Many generations ago, there was a Tohuka named Tumaro who was gathering and preparing an Taua to build the Pa Matakiawhia near Nelson. On the eve of their departure Tumaro spoke to his Iwi and said a Karakia. He left his wife Rakaitekura behind for her safe protection.
Tumaro was away for a long time.
When he finally arrived back from his tribal quest he found his wife to be pregnant and he suspected her of adultery. When the confinement came on, the child was a long time in being born. Finally Tumaro began to Whakapae, that is, to name men he suspected of adultery with his wife. When he called out the name Te Aohikuraki, the child, a boy, was born.
Tumaro was deeply hurt and, saddened by Rakaitekura's unfaithfulness, he took her to the river and told her to wash and to prepare her Koukou. Rakaitekura did as she had been told. Rakaitekura came from a very high born line and carried the title Arikinui or Puhi. She was very beautiful with long flowing red hair. While she was bathing herself, Tumaro performed the Karakia to make her Noa.
During this Karakia a reddish colour started to appear in the river, flowing from her long red hair. Tumaro's Karakia had much Mana, Ihi and Kaha combining with his Wairua to change her to Noa. All of Rakaitekura's Mauri was flowing down the river into the Raukawa sea. Tumaro then returned his wife and her Tama to Te Aohikuraki and said: "Rakaitekura is now Noa like our Iwi but, your Tama is like you and me, a Arikinui.
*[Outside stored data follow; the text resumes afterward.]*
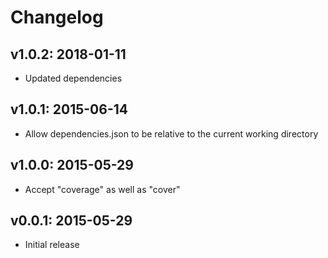 # Changelog

## v1.0.2: 2018-01-11

- Updated dependencies

## v1.0.1: 2015-06-14

- Allow dependencies.json to be relative to the current working directory

## v1.0.0: 2015-05-29

- Accept "coverage" as well as "cover"

## v0.0.1: 2015-05-29

- Initial release
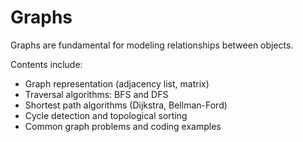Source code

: # Graphs

Graphs are fundamental for modeling relationships between objects.

Contents include:

- Graph representation (adjacency list, matrix)
- Traversal algorithms: BFS and DFS
- Shortest path algorithms (Dijkstra, Bellman-Ford)
- Cycle detection and topological sorting
- Common graph problems and coding examples
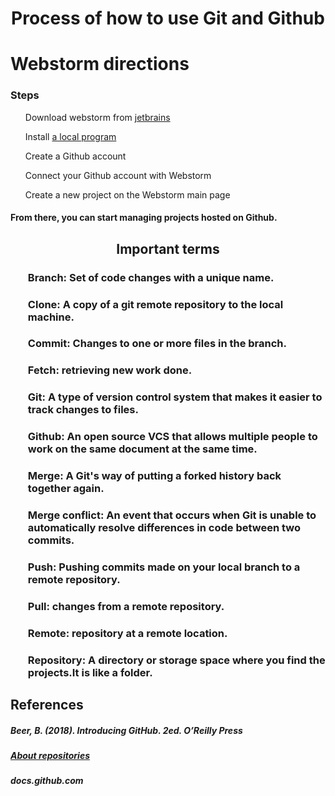 # <div align="center">**Process of how to use Git and Github**</div>
# <div>Webstorm directions</div>
### **Steps**
<ul>
Download  webstorm from <a href="https://www.jetbrains.com/student/">jetbrains</a>
</ul>
<ul>Install <a href="https://git-scm.com/downloads">a local program</a></ul>
<ul>Create a Github account</ul>
<ul>Connect your Github account with Webstorm</ul>
<ul>Create a new project on the Webstorm main page</ul>

#### <div align="justify">From there, you can start managing projects hosted on Github.</div>
## <div align="center">**Important terms**</div>
### <ul>**Branch**: Set of code changes with a unique name.</ul>
### <ul>**Clone**: A copy of a git remote repository to the local machine.</ul>
### <ul>**Commit**: Changes to one or more files in the branch.</ul>
### <ul>**Fetch**: retrieving new work done.</ul>
### <ul>**Git**: A type of version control system that makes it easier to track changes to files.</ul>
### <ul>**Github**: An open source VCS that allows multiple people to work on the same document at the same time.</ul>
### <ul>**Merge**: A Git's way of putting a forked history back together again.</ul>
### <ul>**Merge conflict**: An event that occurs when Git is unable to automatically resolve differences in code between two commits.</ul>
### <ul>**Push**: Pushing commits made on your local branch to a remote repository.</ul>
### <ul>**Pull**: changes from a remote repository.</ul>
### <ul>**Remote**: repository at a remote location.</ul>
### <ul>**Repository**: A directory or storage space where you find the projects.It is like a folder.</ul>
## **References**
##### Beer, B. (2018). Introducing GitHub. 2ed. O’Reilly Press
##### <a href="https://docs.github.com/en/free-pro-team@latest/github/creating-cloning-and-archiving-repositories/about-repositories">About repositories</a>
##### docs.github.com



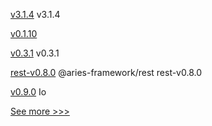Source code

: 
[v3.1.4](https://github.com/hyperledger/firefly-ethconnect/releases/tag/v3.1.4) v3.1.4

[v0.1.10](https://github.com/hyperledger-labs/solang/releases/tag/v0.1.10) 

[v0.3.1](https://github.com/hyperledger/firefly-helm-charts/releases/tag/v0.3.1) v0.3.1

[rest-v0.8.0](https://github.com/hyperledger/aries-framework-javascript-ext/releases/tag/rest-v0.8.0) @aries-framework/rest rest-v0.8.0

[v0.9.0](https://github.com/hyperledger-labs/go-perun/releases/tag/v0.9.0) Io


[See more >>>](https://start-here.hyperledger.org/releases)
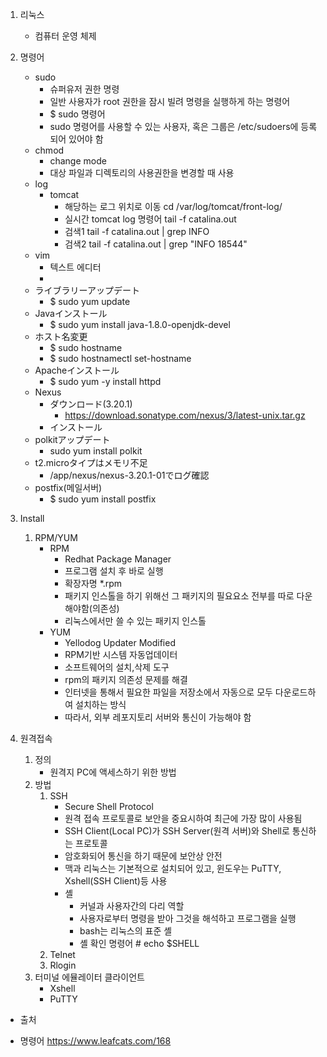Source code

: 1. 리눅스
    - 컴퓨터 운영 체제

2. 명령어
    - sudo
        - 슈퍼유저 권한 명령
        - 일반 사용자가 root 권한을 잠시 빌려 명령을 실행하게 하는 명령어
        - $ sudo 명령어
        - sudo 명령어를 사용할 수 있는 사용자, 혹은 그룹은 /etc/sudoers에 등록되어 있어야 함
    - chmod
        - change mode
        - 대상 파일과 디렉토리의 사용권한을 변경할 때 사용
    - log
        - tomcat
            - 해당하는 로그 위치로 이동 cd /var/log/tomcat/front-log/
            - 실시간 tomcat log 명령어 tail -f catalina.out
            - 검색1 tail -f catalina.out | grep INFO
            - 검색2 tail -f catalina.out | grep "INFO 18544"
    - vim
        - 텍스트 에디터
        -     
    - ライブラリーアップデート	
        - $ sudo yum update
    - Javaインストール	
        - $ sudo yum install java-1.8.0-openjdk-devel
    - ホスト名変更	
        - $ sudo hostname <HOSTNAME>
        - $ sudo hostnamectl set-hostname <HOSTNAME>
    - Apacheインストール	
        - $ sudo yum -y install httpd 
    - Nexus 
        - ダウンロード(3.20.1)	
            - https://download.sonatype.com/nexus/3/latest-unix.tar.gz
        - インストール	
    - polkitアップデート	
        - sudo yum install polkit
    - t2.microタイプはメモリ不足	
        - /app/nexus/nexus-3.20.1-01でログ確認
    - postfix(메일서버)
        - $ sudo yum install postfix
            
3. Install
    1. RPM/YUM
        - RPM
            - Redhat Package Manager
            - 프로그램 설치 후 바로 실행
            - 확장자명 *.rpm
            - 패키지 인스톨을 하기 위해선 그 패키지의 필요요소 전부를 따로 다운해야함(의존성)
            - 리눅스에서만 쓸 수 있는 패키지 인스톨
        - YUM
            - Yellodog Updater Modified
            - RPM기반 시스템 자동업데이터 
            - 소프트웨어의 설치,삭제 도구
            - rpm의 패키지 의존성 문제를 해결
            - 인터넷을 통해서 필요한 파일을 저장소에서 자동으로 모두 다운로드하여 설치하는 방식
            - 따라서, 외부 레포지토리 서버와 통신이 가능해야 함
                
4. 원격접속 
    1. 정의
        - 원격지 PC에 액세스하기 위한 방법
    2. 방법    
        1. SSH
            - Secure Shell Protocol
            - 원격 접속 프로토콜로 보안을 중요시하여 최근에 가장 많이 사용됨
            - SSH Client(Local PC)가 SSH Server(원격 서버)와 Shell로 통신하는 프로토콜
            - 암호화되어 통신을 하기 때문에 보안상 안전
            - 맥과 리눅스는 기본적으로 설치되어 있고, 윈도우는 PuTTY, Xshell(SSH Client)등 사용
            - 셸
                - 커널과 사용자간의 다리 역할
                - 사용자로부터 명령을 받아 그것을 해석하고 프로그램을 실행
                - bash는 리눅스의 표준 셸
                - 셸 확인 명령어 # echo $SHELL
        2. Telnet
        3. Rlogin        
    3. 터미널 에뮬레이터 클라이언트
        - Xshell
        - PuTTY
                
    
* 출처
- 명령어 https://www.leafcats.com/168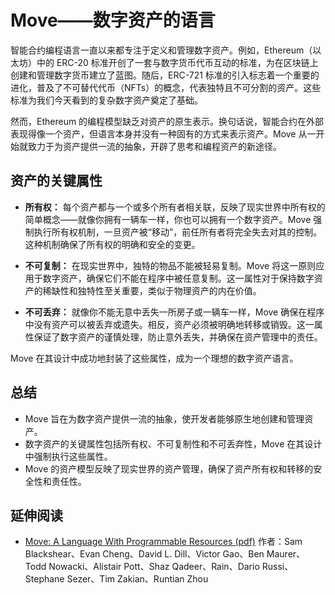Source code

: # Move——数字资产的语言

智能合约编程语言一直以来都专注于定义和管理数字资产。例如，Ethereum（以太坊）中的 ERC-20 标准开创了一套与数字货币代币互动的标准，为在区块链上创建和管理数字货币建立了蓝图。随后，ERC-721 标准的引入标志着一个重要的进化，普及了不可替代代币（NFTs）的概念，代表独特且不可分割的资产。这些标准为我们今天看到的复杂数字资产奠定了基础。

然而，Ethereum 的编程模型缺乏对资产的原生表示。换句话说，智能合约在外部表现得像一个资产，但语言本身并没有一种固有的方式来表示资产。Move 从一开始就致力于为资产提供一流的抽象，开辟了思考和编程资产的新途径。

## 资产的关键属性

- **所有权：** 每个资产都与一个或多个所有者相关联，反映了现实世界中所有权的简单概念——就像你拥有一辆车一样，你也可以拥有一个数字资产。Move 强制执行所有权机制，一旦资产被“移动”，前任所有者将完全失去对其的控制。这种机制确保了所有权的明确和安全的变更。

- **不可复制：** 在现实世界中，独特的物品不能被轻易复制。Move 将这一原则应用于数字资产，确保它们不能在程序中被任意复制。这一属性对于保持数字资产的稀缺性和独特性至关重要，类似于物理资产的内在价值。

- **不可丢弃：** 就像你不能无意中丢失一所房子或一辆车一样，Move 确保在程序中没有资产可以被丢弃或遗失。相反，资产必须被明确地转移或销毁。这一属性保证了数字资产的谨慎处理，防止意外丢失，并确保在资产管理中的责任。

Move 在其设计中成功地封装了这些属性，成为一个理想的数字资产语言。

## 总结

- Move 旨在为数字资产提供一流的抽象，使开发者能够原生地创建和管理资产。
- 数字资产的关键属性包括所有权、不可复制性和不可丢弃性，Move 在其设计中强制执行这些属性。
- Move 的资产模型反映了现实世界的资产管理，确保了资产所有权和转移的安全性和责任性。

## 延伸阅读

- [Move: A Language With Programmable Resources (pdf)](https://developers.diem.com/papers/diem-move-a-language-with-programmable-resources/2019-06-18.pdf) 
  作者：Sam Blackshear、Evan Cheng、David L. Dill、Victor Gao、Ben Maurer、Todd Nowacki、Alistair Pott、Shaz Qadeer、Rain、Dario Russi、Stephane Sezer、Tim Zakian、Runtian Zhou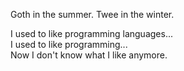 Goth in the summer. Twee in the winter.

I used to like programming languages...<br>
I used to like programming...<br>
Now I don't know what I like anymore.
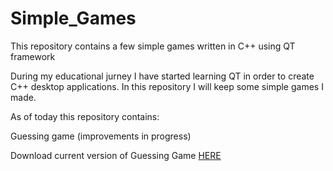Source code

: # Simple_Games
This repository contains a few simple games written in C++ using QT framework

During my educational jurney I have started learning QT in order to create C++ desktop applications. In this repository I will keep some simple games I made.

As of today this repository contains:

Guessing game (improvements in progress)

Download current version of Guessing Game [HERE](https://github.com/AdrianSuliga/Simple_Games/releases/tag/guessing_game_8)
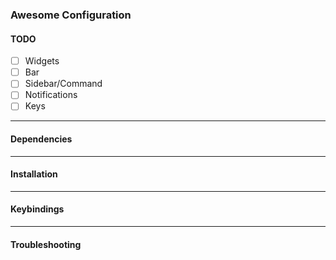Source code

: ### Awesome Configuration


#### TODO
- [ ] Widgets
- [ ] Bar
- [ ] Sidebar/Command
- [ ] Notifications
- [ ] Keys

---

#### Dependencies

---

#### Installation

---

#### Keybindings

---

#### Troubleshooting
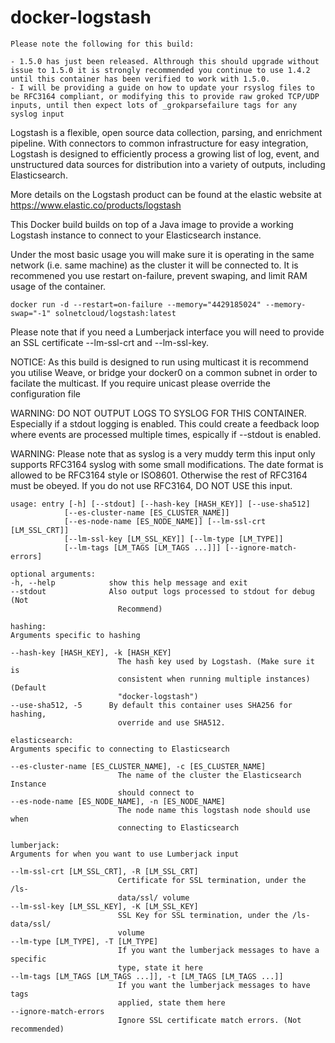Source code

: # docker-logstash

    Please note the following for this build:
    
    - 1.5.0 has just been released. Althrough this should upgrade without issue to 1.5.0 it is strongly recommended you continue to use 1.4.2 until this container has been verified to work with 1.5.0.
    - I will be providing a guide on how to update your rsyslog files to be RFC3164 compliant, or modifying this to provide raw groked TCP/UDP inputs, until then expect lots of _grokparsefailure tags for any syslog input


Logstash is a flexible, open source data collection, parsing, and enrichment pipeline. With connectors to common infrastructure for easy integration, Logstash is designed to efficiently process a growing list of log, event, and unstructured data sources for distribution into a variety of outputs, including Elasticsearch.

More details on the Logstash product can be found at the elastic website at https://www.elastic.co/products/logstash

This Docker build builds on top of a Java image to provide a working Logstash instance to connect to your Elasticsearch instance.

Under the most basic usage you will make sure it is operating in the same network (i.e. same machine) as the cluster it will be connected to. It is recommened you use restart on-failure, prevent swaping, and limit RAM usage of the container.

    docker run -d --restart=on-failure --memory="4429185024" --memory-swap="-1" solnetcloud/logstash:latest

Please note that if you need a Lumberjack interface you will need to provide an SSL certificate --lm-ssl-crt and --lm-ssl-key. 

NOTICE: As this build is designed to run using multicast it is recommend you utilise Weave, or bridge your docker0 on a common subnet in order to facilate the multicast. If you require unicast please override the configuration file

WARNING: DO NOT OUTPUT LOGS TO SYSLOG FOR THIS CONTAINER. Especially if a stdout logging is enabled. This could create a feedback loop where events are processed multiple times, espically if --stdout is enabled.

WARNING: Please note that as syslog is a very muddy term this input only supports RFC3164 syslog with some small modifications. The date format is allowed to be RFC3164 style or ISO8601. Otherwise the rest of RFC3164 must be obeyed. If you do not use RFC3164, DO NOT USE this input.


    usage: entry [-h] [--stdout] [--hash-key [HASH_KEY]] [--use-sha512]                                                                                                                                                                          
                [--es-cluster-name [ES_CLUSTER_NAME]]                                                                                                                                                                                           
                [--es-node-name [ES_NODE_NAME]] [--lm-ssl-crt [LM_SSL_CRT]]                                                                                                                                                                     
                [--lm-ssl-key [LM_SSL_KEY]] [--lm-type [LM_TYPE]]                                                                                                                                                                               
                [--lm-tags [LM_TAGS [LM_TAGS ...]]] [--ignore-match-errors]                                                                                                                                                                     
                                                                                                                                                                                                                                                
    optional arguments:                                                                                                                                                                                                                          
    -h, --help            show this help message and exit                                                                                                                                                                                      
    --stdout              Also output logs processed to stdout for debug (Not                                                                                                                                                                  
                            Recommend)                                                                                                                                                                                                           
                                                                                                                                                                                                                                                
    hashing:                                                                                                                                                                                                                                     
    Arguments specific to hashing                                                                                                                                                                                                              
                                                                                                                                                                                                                                                
    --hash-key [HASH_KEY], -k [HASH_KEY]                                                                                                                                                                                                       
                            The hash key used by Logstash. (Make sure it is
                            consistent when running multiple instances) (Default
                            "docker-logstash")
    --use-sha512, -5      By default this container uses SHA256 for hashing,
                            override and use SHA512.

    elasticsearch:
    Arguments specific to connecting to Elasticsearch

    --es-cluster-name [ES_CLUSTER_NAME], -c [ES_CLUSTER_NAME]
                            The name of the cluster the Elasticsearch Instance
                            should connect to
    --es-node-name [ES_NODE_NAME], -n [ES_NODE_NAME]
                            The node name this logstash node should use when
                            connecting to Elasticsearch

    lumberjack:
    Arguments for when you want to use Lumberjack input

    --lm-ssl-crt [LM_SSL_CRT], -R [LM_SSL_CRT]
                            Certificate for SSL termination, under the /ls-
                            data/ssl/ volume
    --lm-ssl-key [LM_SSL_KEY], -K [LM_SSL_KEY]
                            SSL Key for SSL termination, under the /ls-data/ssl/
                            volume
    --lm-type [LM_TYPE], -T [LM_TYPE]
                            If you want the lumberjack messages to have a specific
                            type, state it here
    --lm-tags [LM_TAGS [LM_TAGS ...]], -t [LM_TAGS [LM_TAGS ...]]
                            If you want the lumberjack messages to have tags
                            applied, state them here
    --ignore-match-errors
                            Ignore SSL certificate match errors. (Not recommended)

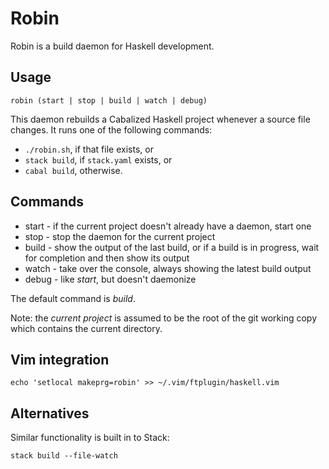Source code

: # Robin

Robin is a build daemon for Haskell development.

## Usage

    robin (start | stop | build | watch | debug)

This daemon rebuilds a Cabalized Haskell project whenever a source file
changes. It runs one of the following commands:

* `./robin.sh`, if that file exists, or
* `stack build`, if `stack.yaml` exists, or
* `cabal build`, otherwise.

## Commands

* start - if the current project doesn't already have a daemon, start one
* stop - stop the daemon for the current project
* build - show the output of the last build, or if a build is in progress, wait
  for completion and then show its output
* watch - take over the console, always showing the latest build output
* debug - like _start_, but doesn't daemonize

The default command is _build_.

Note: the _current project_ is assumed to be the root of the git working copy
which contains the current directory.


## Vim integration

    echo 'setlocal makeprg=robin' >> ~/.vim/ftplugin/haskell.vim

## Alternatives

Similar functionality is built in to Stack:

    stack build --file-watch
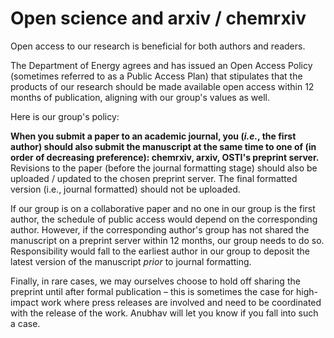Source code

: # Open science and arxiv / chemrxiv

Open access to our research is beneficial for both authors and readers.&#x20;

The Department of Energy agrees and has issued an Open Access Policy (sometimes referred to as a Public Access Plan) that stipulates that the products of our research should be made available open access within 12 months of publication, aligning with our group's values as well.

Here is our group's policy:

**When you submit a paper to an academic journal, you (**_**i.e.**_**, the first author) should also submit the manuscript at the same time to one of (in order of decreasing preference): chemrxiv,  arxiv, OSTI's preprint server.** Revisions to the paper (before the journal formatting stage) should also be uploaded / updated to the chosen preprint server. The final formatted version (i.e., journal formatted) should not be uploaded.

If our group is on a collaborative paper and no one in our group is the first author, the schedule of public access would depend on the corresponding author.  However, if the corresponding author's group has not shared the manuscript on a preprint server within 12 months, our group needs to do so. Responsibility would fall to the earliest author in our group to deposit the latest version of the manuscript _prior_ to journal formatting.

Finally, in rare cases, we may ourselves choose to hold off sharing the preprint until after formal publication – this is sometimes the case for high-impact work where press releases are involved and need to be coordinated with the release of the work.  Anubhav will let you know if you fall into such a case.
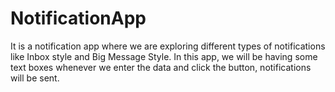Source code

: # NotificationApp
It is a notification app where we are exploring different types of notifications like Inbox style and Big Message Style. In this app, we will be having some text boxes whenever we enter the data and click the button, notifications will be sent.
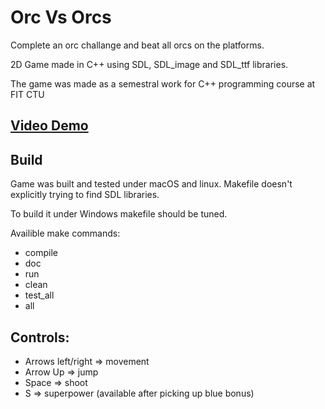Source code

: # Orc Vs Orcs

Complete an orc challange and beat all orcs on the platforms. 

2D Game made in C++ using SDL, SDL_image and SDL_ttf libraries. 

The game was made as a semestral work for C++ programming course at FIT CTU

## [Video Demo](https://youtu.be/_Xj-boIBaE4)

## Build 

Game was built and tested under macOS and linux. Makefile doesn't explicitly trying to find SDL libraries. 

To build it under Windows makefile should be tuned. 

Availible make commands: 
- compile
- doc
- run
- clean 
- test_all
- all 

## Controls: 

- Arrows left/right => movement
- Arrow Up => jump
- Space => shoot 
- S => superpower (available after picking up blue bonus)
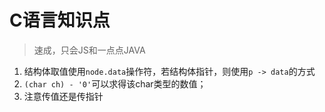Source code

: # C语言知识点

> 速成，只会JS和一点点JAVA

1. 结构体取值使用`node.data`操作符，若结构体指针，则使用`p -> data`的方式
2. `(char ch) - '0'`可以求得该char类型的数值；
3. 注意传值还是传指针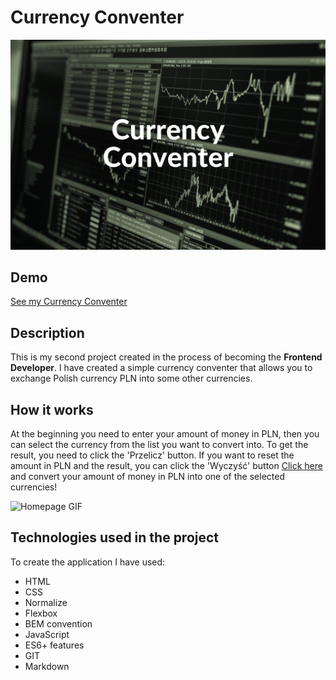 # Currency Conventer
![Currency Conventer](https://github.com/justynaboesche/Currency-conventer/blob/dbe0dc8f01a9d79b833c15eee529908ac729c0be/images/Currency%20Conventer.png)
## Demo
[See my Currency Conventer](https://justynaboesche.github.io/Currency-conventer/)
## Description
This is my second project created in the process of becoming the **Frontend Developer**. I have created a simple currency conventer that allows you to exchange Polish currency PLN into some other currencies.
## How it works
At the beginning you need to enter your amount of money in PLN, then you can select the currency from the list you want to convert into. To get the result, you need to click the 'Przelicz' button. If you want to reset the amount in PLN and the result, you can click the 'Wyczyść' button  [Click here](https://justynaboesche.github.io/Currency-conventer) and convert your amount of money in PLN into one of the selected currencies!

![Homepage GIF](images/GIF_Homepage2.gif)
## Technologies used in the project
To create the application I have used:
- HTML
- CSS
- Normalize
- Flexbox
- BEM convention
- JavaScript
- ES6+ features
- GIT
- Markdown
I have named him Te Hikutawatawa and one day he will lead his Iwi to new lands." So Tumaro departed with his Iwi back to Matakiawhia, leaving behind Rakaitekura with Te Aohikuraki and their new born son, Te Hikutawatawa.
From that day onwards, the river where Rakaitekura washed her long flowing red hair was named Koukourarata, and this red colour that flowed into the river formed Maukoroa.
This is the Kai Tahuiri tradition of how red paint was born.